__TASK OBJECTIVE__
Copy each line of the data that has "subsubsection" in it.

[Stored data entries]

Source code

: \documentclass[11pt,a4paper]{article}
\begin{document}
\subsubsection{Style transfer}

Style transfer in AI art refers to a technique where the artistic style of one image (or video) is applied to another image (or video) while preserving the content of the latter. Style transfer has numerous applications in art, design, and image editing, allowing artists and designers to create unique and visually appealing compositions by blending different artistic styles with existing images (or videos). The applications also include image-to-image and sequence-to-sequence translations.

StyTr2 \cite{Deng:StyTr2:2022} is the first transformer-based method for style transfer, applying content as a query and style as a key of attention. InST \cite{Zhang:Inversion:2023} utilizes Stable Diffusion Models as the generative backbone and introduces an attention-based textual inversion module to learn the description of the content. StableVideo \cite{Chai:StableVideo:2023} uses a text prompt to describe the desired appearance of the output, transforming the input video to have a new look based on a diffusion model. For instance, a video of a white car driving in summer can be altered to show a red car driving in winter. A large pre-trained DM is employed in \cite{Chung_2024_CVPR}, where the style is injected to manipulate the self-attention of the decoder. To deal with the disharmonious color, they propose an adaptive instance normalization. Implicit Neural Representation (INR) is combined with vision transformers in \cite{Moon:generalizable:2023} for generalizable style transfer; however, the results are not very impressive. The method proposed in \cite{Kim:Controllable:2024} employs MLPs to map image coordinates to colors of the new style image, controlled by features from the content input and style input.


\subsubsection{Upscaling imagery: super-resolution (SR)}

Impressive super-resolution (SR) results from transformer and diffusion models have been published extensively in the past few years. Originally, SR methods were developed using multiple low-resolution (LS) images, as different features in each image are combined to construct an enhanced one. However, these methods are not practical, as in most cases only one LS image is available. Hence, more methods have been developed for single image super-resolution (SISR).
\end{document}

__SOLUTION FOR THIS TASK__
\subsubsection{Style transfer}
\subsubsection{Upscaling imagery: super-resolution (SR)}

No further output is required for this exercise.